| Problem statement |
Below are some records. Output the lines from the first one through the line that holds "I've learnt using", exactly as written, with no pictures.

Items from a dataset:

━━━━━━━━━━━━━━━━

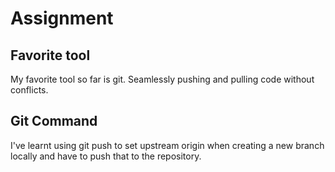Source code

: # Assignment

## Favorite tool

My favorite tool so far is git. Seamlessly pushing and pulling code without conflicts.

## Git Command

I've learnt using git push to set upstream origin when creating a new branch locally and have to push that to the repository.
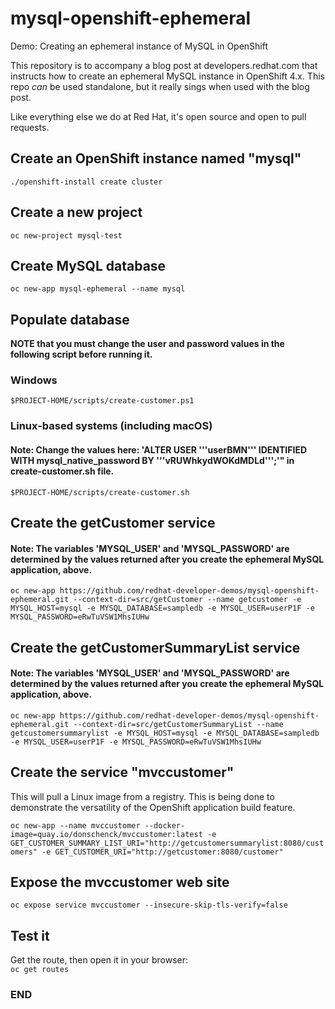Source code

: # mysql-openshift-ephemeral
Demo: Creating an ephemeral instance of MySQL in OpenShift

This repository is to accompany a blog post at developers.redhat.com that instructs how to create an ephemeral MySQL instance in OpenShift 4.x. This repo *can* be used standalone, but it really sings when used with the blog post.

Like everything else we do at Red Hat, it's open source and open to pull requests.

## Create an OpenShift instance named "mysql"  
`./openshift-install create cluster`  

## Create a new project
`oc new-project mysql-test`  

## Create MySQL database
`oc new-app mysql-ephemeral --name mysql`  

## Populate database  

**NOTE that you must change the user and password values in the following script before running it.**

### Windows
`$PROJECT-HOME/scripts/create-customer.ps1`  

### Linux-based systems (including macOS)
#### Note: Change the values here: 'ALTER USER '\''userBMN'\'' IDENTIFIED WITH mysql_native_password BY '\''vRUWhkydWOKdMDLd'\'';'" in create-customer.sh file.
`$PROJECT-HOME/scripts/create-customer.sh`  

## Create the getCustomer service
#### Note: The variables 'MYSQL_USER' and 'MYSQL_PASSWORD' are determined by the values returned after you create the ephemeral MySQL application, above.  

`oc new-app https://github.com/redhat-developer-demos/mysql-openshift-ephemeral.git --context-dir=src/getCustomer --name getcustomer -e MYSQL_HOST=mysql -e MYSQL_DATABASE=sampledb -e MYSQL_USER=userP1F -e MYSQL_PASSWORD=eRwTuVSW1MhsIUHw`  

## Create the getCustomerSummaryList service
#### Note: The variables 'MYSQL_USER' and 'MYSQL_PASSWORD' are determined by the values returned after you create the ephemeral MySQL application, above.  

`oc new-app https://github.com/redhat-developer-demos/mysql-openshift-ephemeral.git --context-dir=src/getCustomerSummaryList --name getcustomersummarylist -e MYSQL_HOST=mysql -e MYSQL_DATABASE=sampledb -e MYSQL_USER=userP1F -e MYSQL_PASSWORD=eRwTuVSW1MhsIUHw`  

## Create the service "mvccustomer"
This will pull a Linux image from a registry. This is being done to demonstrate the versatility of the OpenShift application build feature.

`oc new-app --name mvccustomer --docker-image=quay.io/donschenck/mvccustomer:latest -e GET_CUSTOMER_SUMMARY_LIST_URI="http://getcustomersummarylist:8080/customers" -e GET_CUSTOMER_URI="http://getcustomer:8080/customer"`

## Expose the mvccustomer web site
`oc expose service mvccustomer --insecure-skip-tls-verify=false`

## Test it
Get the route, then open it in your browser:  
`oc get routes`


### END ###
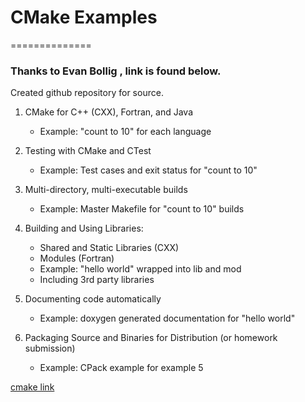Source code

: # CMake Examples
==============

### Thanks to Evan Bollig , link is found below. 
Created github repository for source.


1) CMake for C++ (CXX), Fortran, and Java
	- Example: "count to 10" for each language

2) Testing with CMake and CTest
	- Example: Test cases and exit status for "count to 10"

3) Multi-directory, multi-executable builds
	- Example: Master Makefile for "count to 10" builds

4) Building and Using Libraries: 
	- Shared and Static Libraries (CXX)
	- Modules (Fortran)
	- Example: "hello world" wrapped into lib and mod
	- Including 3rd party libraries

5) Documenting code automatically
	- Example: doxygen generated documentation for "hello world"

6) Packaging Source and Binaries for Distribution (or homework submission)
	- Example: CPack example for example 5 

[cmake link](http://people.sc.fsu.edu/~efb06/)

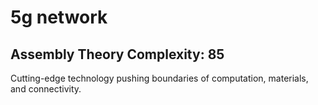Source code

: # 5g network

## Assembly Theory Complexity: 85
Cutting-edge technology pushing boundaries of computation, materials, and connectivity.
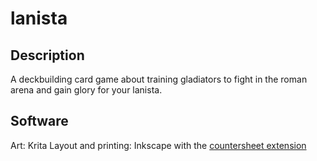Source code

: # lanista
## Description
A deckbuilding card game about training gladiators to fight in the roman arena and gain glory for your lanista.


## Software
Art: Krita
Layout and printing: Inkscape with the [countersheet extension](https://github.com/lifelike/countersheetsextension)
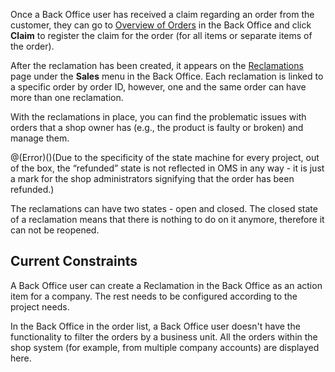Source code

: Once a Back Office user has received a claim regarding an order from the customer, they can go to [Overview of Orders](https://documentation.spryker.com/v4/docs/managing-orders#claiming-orders) in the Back Office and click **Claim** to register the claim for the order (for all items or separate items of the order).

After the reclamation has been created, it appears on the [Reclamations](https://documentation.spryker.com/v3/docs/managing-reclamations) page under the **Sales** menu in the Back Office. Each reclamation is linked to a specific order by order ID, however, one and the same order can have more than one reclamation.

With the reclamations in place, you can find the problematic issues with orders that a shop owner has (e.g., the product is faulty or broken) and manage them.

@(Error)()(Due to the specificity of the state machine for every project, out of the box, the “refunded” state is not reflected in OMS in any way - it is just a mark for the shop administrators signifying that the order has been refunded.)

The reclamations can have two states - open and closed. The closed state of a reclamation means that there is nothing to do on it anymore, therefore it can not be reopened.

## Current Constraints
A Back Office user can create a Reclamation in the Back Office as an action item for a company. The rest needs to be configured according to the project needs. 

In the Back Office in the order list, a Back Office user doesn't have the functionality to filter the orders by a business unit. All the orders within the shop system (for example, from multiple company accounts) are displayed here.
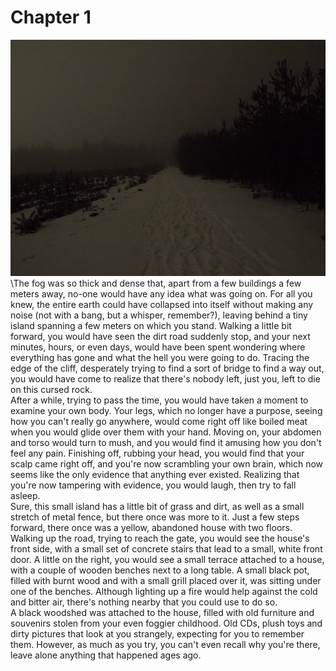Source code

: # Chapter 1

![](/images/p8vij9nhqc071.png "lost")
\The fog was so thick and dense that, apart from a few buildings a few meters away, no-one would have any idea what was going on. For all you knew, the entire earth could have collapsed into itself without making any noise (not with a bang, but a whisper, remember?), leaving behind a tiny island spanning a few meters on which you stand. Walking a little bit forward, you would have seen the dirt road suddenly stop, and your next minutes, hours, or even days, would have been spent wondering where everything has gone and what the hell you were going to do. Tracing the edge of the cliff, desperately trying to find a sort of bridge to find a way out, you would have come to realize that there's nobody left, just you, left to die on this cursed rock.\
After a while, trying to pass the time, you would have taken a moment to examine your own body. Your legs, which no longer have a purpose, seeing how you can't really go anywhere, would come right off like boiled meat when you would glide over them with your hand. Moving on, your abdomen and torso would turn to mush, and you would find it amusing how you don't feel any pain. Finishing off, rubbing your head, you would find that your scalp came right off, and you're now scrambling your own brain, which now seems like the only evidence that anything ever existed. Realizing that you're now tampering with evidence, you would laugh, then try to fall asleep.\
Sure, this small island has a little bit of grass and dirt, as well as a small stretch of metal fence, but there once was more to it. Just a few steps forward, there once was a yellow, abandoned house with two floors. Walking up the road, trying to reach the gate, you would see the house's front side, with a small set of concrete stairs that lead to a small, white front door. A little on the right, you would see a small terrace attached to a house, with a couple of wooden benches next to a long table. A small black pot, filled with burnt wood and with a small grill placed over it, was sitting under one of the benches. Although lighting up a fire would help against the cold and bitter air, there's nothing nearby that you could use to do so.\
A black woodshed was attached to the house, filled with old furniture and souvenirs stolen from your even foggier childhood. Old CDs, plush toys and dirty pictures that look at you strangely, expecting for you to remember them. However, as much as you try, you can't even recall why you're there, leave alone anything that happened ages ago.
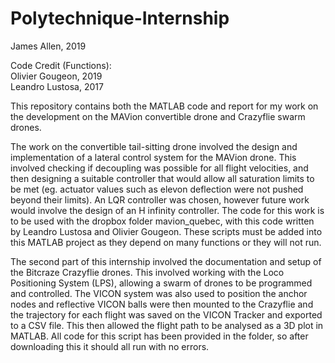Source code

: # Polytechnique-Internship
James Allen, 2019

Code Credit (Functions):\
Olivier Gougeon, 2019\
Leandro Lustosa, 2017

This repository contains both the MATLAB code and report for my work on the development on the MAVion convertible drone and Crazyflie swarm drones. 

The work on the convertible tail-sitting drone involved the design and implementation of a lateral control system for the MAVion drone. This involved checking if decoupling was possible for all flight velocities, and then designing a suitable controller that would allow all saturation limits to be met (eg. actuator values such as elevon deflection were not pushed beyond their limits). An LQR controller was chosen, however future work would involve the design of an H infinity controller. The code for this work is to be used with the dropbox folder mavion_quebec, with this code written by Leandro Lustosa and Olivier Gougeon. These scripts must be added into this MATLAB project as they depend on many functions or they will not run. 

The second part of this internship involved the documentation and setup of the Bitcraze Crazyflie drones. This involved working with the Loco Positioning System (LPS), allowing a swarm of drones to be programmed and controlled. The VICON system was also used to position the anchor nodes and reflective VICON balls were then mounted to the Crazyflie and the trajectory for each flight was saved on the VICON Tracker and exported to a CSV file. This then allowed the flight path to be analysed as a 3D plot in MATLAB. All code for this script has been provided in the folder, so after downloading this it should all run with no errors. 
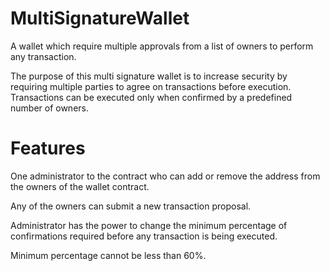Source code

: # MultiSignatureWallet
A wallet which require multiple approvals from a list of owners to perform any transaction.

The purpose of this multi signature wallet is to increase security by requiring multiple parties to agree on transactions before execution. Transactions can be executed only when confirmed by a predefined number of owners.

# Features

One administrator to the contract who can add or remove the address from the owners of the wallet contract.

Any of the owners can submit a new transaction proposal.

Administrator has the power to change the minimum percentage of confirmations required before any transaction is being executed.

Minimum percentage cannot be less than 60%.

━━━━━━━━━━━━━━━━

| Answer to this exercise |
Source code

: # Assignment

## Favorite tool

My favorite tool so far is git. Seamlessly pushing and pulling code without conflicts.

## Git Command

I've learnt using git push to set upstream origin when creating a new branch locally and have to push that to the repository.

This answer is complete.